Extract from the entries below, exactly as given, only the lines from the line containing "### _childValidation" to the line containing "### _regenerateNoPictureImages", both lines included.

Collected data

╔══

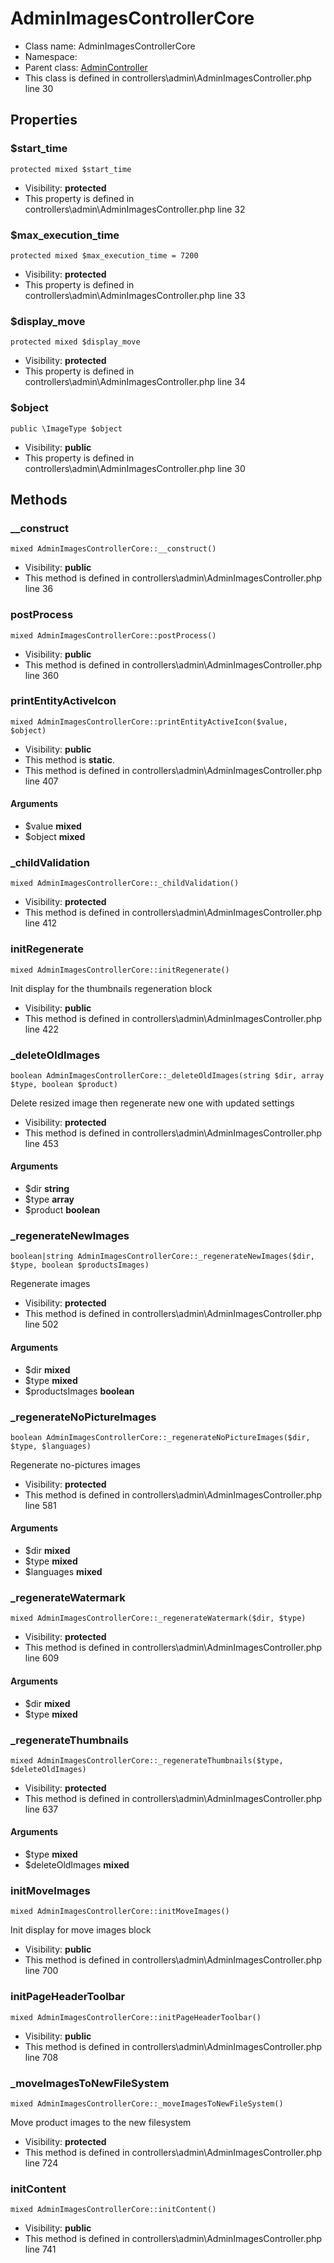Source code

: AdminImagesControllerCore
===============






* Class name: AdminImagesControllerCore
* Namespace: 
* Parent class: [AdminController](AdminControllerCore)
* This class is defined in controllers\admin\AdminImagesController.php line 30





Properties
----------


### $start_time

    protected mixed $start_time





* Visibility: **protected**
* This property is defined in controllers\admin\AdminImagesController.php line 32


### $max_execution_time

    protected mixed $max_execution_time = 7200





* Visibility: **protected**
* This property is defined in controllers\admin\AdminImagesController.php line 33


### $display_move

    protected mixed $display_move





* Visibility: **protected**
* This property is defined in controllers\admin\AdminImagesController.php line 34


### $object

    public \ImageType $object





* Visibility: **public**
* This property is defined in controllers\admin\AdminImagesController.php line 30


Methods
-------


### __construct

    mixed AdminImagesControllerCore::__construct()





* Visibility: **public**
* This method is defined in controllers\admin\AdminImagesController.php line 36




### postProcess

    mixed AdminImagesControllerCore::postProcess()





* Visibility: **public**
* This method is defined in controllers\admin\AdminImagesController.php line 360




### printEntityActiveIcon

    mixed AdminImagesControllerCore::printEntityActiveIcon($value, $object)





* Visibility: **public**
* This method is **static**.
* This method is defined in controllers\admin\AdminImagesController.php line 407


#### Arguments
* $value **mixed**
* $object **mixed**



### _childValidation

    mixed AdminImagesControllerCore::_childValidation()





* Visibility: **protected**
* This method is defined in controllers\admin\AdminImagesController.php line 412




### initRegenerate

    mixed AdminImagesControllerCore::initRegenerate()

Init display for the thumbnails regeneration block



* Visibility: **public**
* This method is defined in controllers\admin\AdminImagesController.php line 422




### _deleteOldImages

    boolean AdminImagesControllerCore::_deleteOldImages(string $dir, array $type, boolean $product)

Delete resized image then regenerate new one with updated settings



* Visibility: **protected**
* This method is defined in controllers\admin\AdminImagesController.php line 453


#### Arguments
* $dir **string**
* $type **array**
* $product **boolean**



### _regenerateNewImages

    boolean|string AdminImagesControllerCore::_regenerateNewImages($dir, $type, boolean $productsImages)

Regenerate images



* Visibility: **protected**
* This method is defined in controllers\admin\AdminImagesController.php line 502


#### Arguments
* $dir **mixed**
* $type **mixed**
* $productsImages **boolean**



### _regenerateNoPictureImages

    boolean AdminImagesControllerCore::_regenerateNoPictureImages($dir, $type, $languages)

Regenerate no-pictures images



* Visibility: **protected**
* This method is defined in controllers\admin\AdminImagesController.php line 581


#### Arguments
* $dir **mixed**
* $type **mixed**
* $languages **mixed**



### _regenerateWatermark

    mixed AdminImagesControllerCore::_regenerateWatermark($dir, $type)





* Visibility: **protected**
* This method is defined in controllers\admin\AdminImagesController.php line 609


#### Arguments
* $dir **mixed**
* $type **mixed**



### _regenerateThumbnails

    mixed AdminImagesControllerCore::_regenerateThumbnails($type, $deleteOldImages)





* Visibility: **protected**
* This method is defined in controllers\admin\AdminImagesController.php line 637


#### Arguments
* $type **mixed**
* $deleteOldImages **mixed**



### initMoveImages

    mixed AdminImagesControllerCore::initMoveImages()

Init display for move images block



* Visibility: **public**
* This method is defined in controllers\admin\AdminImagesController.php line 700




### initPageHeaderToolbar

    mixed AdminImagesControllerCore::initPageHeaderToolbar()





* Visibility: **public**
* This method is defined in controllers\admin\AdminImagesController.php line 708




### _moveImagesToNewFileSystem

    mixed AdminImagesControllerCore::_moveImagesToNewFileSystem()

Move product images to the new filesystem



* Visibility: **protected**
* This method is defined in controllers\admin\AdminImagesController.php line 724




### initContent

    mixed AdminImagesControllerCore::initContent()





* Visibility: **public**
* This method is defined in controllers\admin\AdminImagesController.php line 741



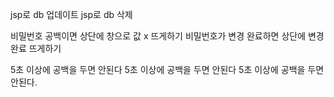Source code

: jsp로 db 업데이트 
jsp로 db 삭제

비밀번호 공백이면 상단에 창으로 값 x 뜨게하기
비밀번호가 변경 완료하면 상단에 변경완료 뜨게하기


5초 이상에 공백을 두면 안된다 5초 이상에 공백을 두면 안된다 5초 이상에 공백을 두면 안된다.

╚══

◆ Answer below:
### _childValidation

    mixed AdminImagesControllerCore::_childValidation()





* Visibility: **protected**
* This method is defined in controllers\admin\AdminImagesController.php line 412




### initRegenerate

    mixed AdminImagesControllerCore::initRegenerate()

Init display for the thumbnails regeneration block



* Visibility: **public**
* This method is defined in controllers\admin\AdminImagesController.php line 422




### _deleteOldImages

    boolean AdminImagesControllerCore::_deleteOldImages(string $dir, array $type, boolean $product)

Delete resized image then regenerate new one with updated settings



* Visibility: **protected**
* This method is defined in controllers\admin\AdminImagesController.php line 453


#### Arguments
* $dir **string**
* $type **array**
* $product **boolean**



### _regenerateNewImages

    boolean|string AdminImagesControllerCore::_regenerateNewImages($dir, $type, boolean $productsImages)

Regenerate images



* Visibility: **protected**
* This method is defined in controllers\admin\AdminImagesController.php line 502


#### Arguments
* $dir **mixed**
* $type **mixed**
* $productsImages **boolean**



### _regenerateNoPictureImages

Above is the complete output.